David Adler is a veteran media entrepreneur and cultural convener reshaping how the world thinks about gatherings. As Curator in Chief of GatheringPoint.news, he leads a high-level editorial initiative that explores the business, psychology, and cultural power of event organizing. From boardrooms to backstages, Adler focuses on the strategies, structures, and storytellers driving the convergence of commerce, culture, and connection.

He is the founder of BizBash, launched 25 years ago, which became the definitive media brand for the event and experience industry—helping professionalize a sector that now drives influence across marketing, politics, tech, and pop culture. Before that, Adler launched Washington Dossier, the original society magazine of D.C., and later authored Harnessing Serendipity, a blueprint for designing collaborative strategy in a fragmented world.

Adler is also a partner in the Adler Entertainment Trust, which owns the rights to The War of the Roses and 50 other novels by his late father, celebrated author Warren Adler. In August 2025, the Trust partnered with Disney to release The Roses—a global reimagining of the classic dark comedy starring Benedict Cumberbatch and Olivia Colman. The release marked the beginning of a sweeping revival of the Adler literary canon, with more than 20 additional projects currently in development across film, television, and stage.

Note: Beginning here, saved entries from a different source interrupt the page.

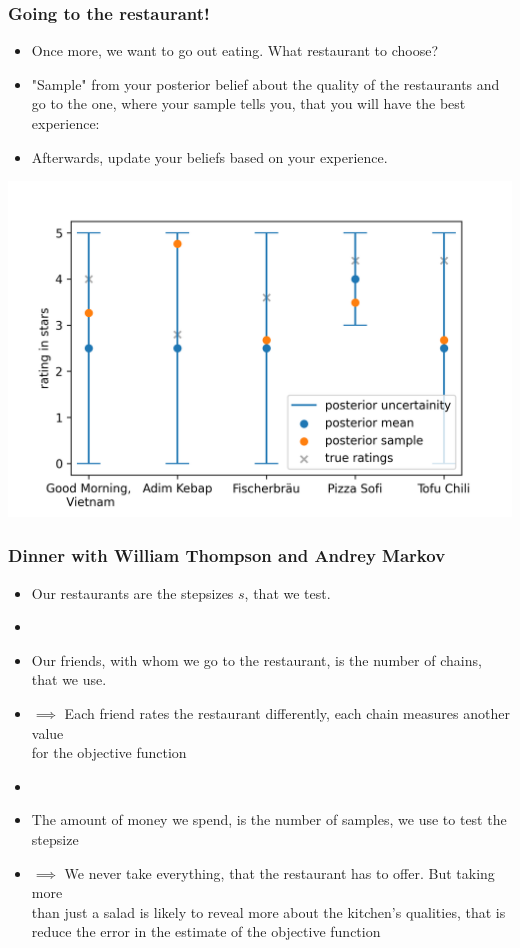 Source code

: \begin{frame}[c]
    \frametitle{Going to the restaurant!}
    \begin{itemize}
        \item Once more, we want to go out eating. What restaurant to choose? 
        \item "Sample" from your posterior belief about the quality of the restaurants and go to the one, 
            where your sample tells you, that you will have the best experience:
        \item Afterwards, update your beliefs based on your experience.
    \end{itemize}
    \vspace{-.5cm}
    \begin{center}
        \includegraphics[scale=0.5]{imgs/restaurantsposteriorwsample.png}
    \end{center}
\end{frame}

\begin{frame}[c]
    \frametitle{Dinner with William Thompson and Andrey Markov}
    \begin{itemize}
        \item Our restaurants are the stepsizes $s$, that we test.
        \item[]
        \item Our friends, with whom we go to the restaurant, is the number of chains, that we use.
        \item[] $\implies$ Each friend rates the restaurant differently, each chain measures another value \\
            \phantom{$\implies$} for the objective function
        \item[]
        \item The amount of money we spend, is the number of samples, we use to test the stepsize
        \item[] $\implies$ We never take everything, that the restaurant has to offer. But taking more \\
            \phantom{$\implies$} than just a salad is likely to reveal more about the kitchen's qualities, that is \\
            \phantom{$\implies$} reduce the error in the estimate of the objective function
    \end{itemize}
\end{frame}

A deep believer in the evolving power of events, Adler champions the idea that it’s no longer just the moment that matters—but the extension of the event through social media, shared narrative, and digital amplification. In today’s world, he argues, events are not just activations—they are scalable stories that drive culture, commerce, and community far beyond the physical gathering.

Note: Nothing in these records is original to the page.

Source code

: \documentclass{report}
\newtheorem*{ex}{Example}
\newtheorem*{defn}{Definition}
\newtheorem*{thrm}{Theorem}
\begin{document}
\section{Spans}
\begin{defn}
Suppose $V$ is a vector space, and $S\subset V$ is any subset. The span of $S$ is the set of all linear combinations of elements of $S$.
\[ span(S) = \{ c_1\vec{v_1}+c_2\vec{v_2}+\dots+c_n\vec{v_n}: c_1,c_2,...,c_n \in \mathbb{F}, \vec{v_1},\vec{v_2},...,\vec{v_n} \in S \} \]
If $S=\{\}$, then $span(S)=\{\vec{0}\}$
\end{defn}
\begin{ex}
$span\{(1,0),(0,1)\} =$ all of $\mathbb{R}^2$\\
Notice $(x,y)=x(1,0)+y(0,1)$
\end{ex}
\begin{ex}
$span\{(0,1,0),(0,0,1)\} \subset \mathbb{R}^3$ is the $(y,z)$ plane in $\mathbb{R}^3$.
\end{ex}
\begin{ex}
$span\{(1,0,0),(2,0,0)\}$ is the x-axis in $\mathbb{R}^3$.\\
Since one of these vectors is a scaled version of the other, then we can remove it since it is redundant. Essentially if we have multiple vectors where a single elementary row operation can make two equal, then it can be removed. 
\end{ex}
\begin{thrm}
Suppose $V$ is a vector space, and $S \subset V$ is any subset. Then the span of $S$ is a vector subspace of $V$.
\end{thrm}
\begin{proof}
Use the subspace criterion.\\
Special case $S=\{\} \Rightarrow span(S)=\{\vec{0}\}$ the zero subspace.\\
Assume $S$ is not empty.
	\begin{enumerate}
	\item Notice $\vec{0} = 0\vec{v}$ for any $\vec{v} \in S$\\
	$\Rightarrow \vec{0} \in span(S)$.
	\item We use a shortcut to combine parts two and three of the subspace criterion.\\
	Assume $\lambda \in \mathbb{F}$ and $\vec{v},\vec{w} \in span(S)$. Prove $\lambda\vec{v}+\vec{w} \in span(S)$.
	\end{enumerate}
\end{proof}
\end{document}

Across all his ventures—editorial, experiential, and entrepreneurial—Adler is building a global conversation about how events shape identity and drive behavior. From cognitive science to crowd psychology, from the “emotional load-in” to the afterglow of memory, he’s reframing events not as logistics, but as cultural infrastructure. His work consistently challenges event professionals to think bigger, design smarter, and convene with purpose.